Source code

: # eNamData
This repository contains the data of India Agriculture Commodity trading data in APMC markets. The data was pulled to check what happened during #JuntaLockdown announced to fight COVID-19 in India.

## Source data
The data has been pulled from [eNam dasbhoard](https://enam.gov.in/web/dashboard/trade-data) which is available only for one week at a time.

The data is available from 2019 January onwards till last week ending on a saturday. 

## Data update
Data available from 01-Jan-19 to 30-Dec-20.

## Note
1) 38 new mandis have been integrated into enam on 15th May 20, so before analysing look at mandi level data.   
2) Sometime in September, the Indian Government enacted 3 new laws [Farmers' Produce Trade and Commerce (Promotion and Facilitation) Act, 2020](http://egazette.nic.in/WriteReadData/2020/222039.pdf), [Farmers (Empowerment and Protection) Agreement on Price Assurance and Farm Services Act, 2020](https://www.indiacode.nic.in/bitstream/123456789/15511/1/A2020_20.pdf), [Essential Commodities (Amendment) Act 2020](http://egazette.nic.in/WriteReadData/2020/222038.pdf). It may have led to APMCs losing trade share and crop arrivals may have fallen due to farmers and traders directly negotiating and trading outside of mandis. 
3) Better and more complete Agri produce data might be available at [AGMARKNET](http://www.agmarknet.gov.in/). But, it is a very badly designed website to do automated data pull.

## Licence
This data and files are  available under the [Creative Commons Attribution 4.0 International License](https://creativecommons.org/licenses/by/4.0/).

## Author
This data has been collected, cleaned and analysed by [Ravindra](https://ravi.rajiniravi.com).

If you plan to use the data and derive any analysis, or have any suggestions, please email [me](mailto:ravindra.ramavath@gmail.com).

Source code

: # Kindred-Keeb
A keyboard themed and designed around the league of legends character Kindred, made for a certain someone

| Assignment |
Please reproduce exactly the lines in the listing above from the one containing "The data is" through the one containing "1) 38 new mandis", both included, and nothing more.

| Completed task |
The data is available from 2019 January onwards till last week ending on a saturday. 

## Data update
Data available from 01-Jan-19 to 30-Dec-20.

## Note
1) 38 new mandis have been integrated into enam on 15th May 20, so before analysing look at mandi level data.   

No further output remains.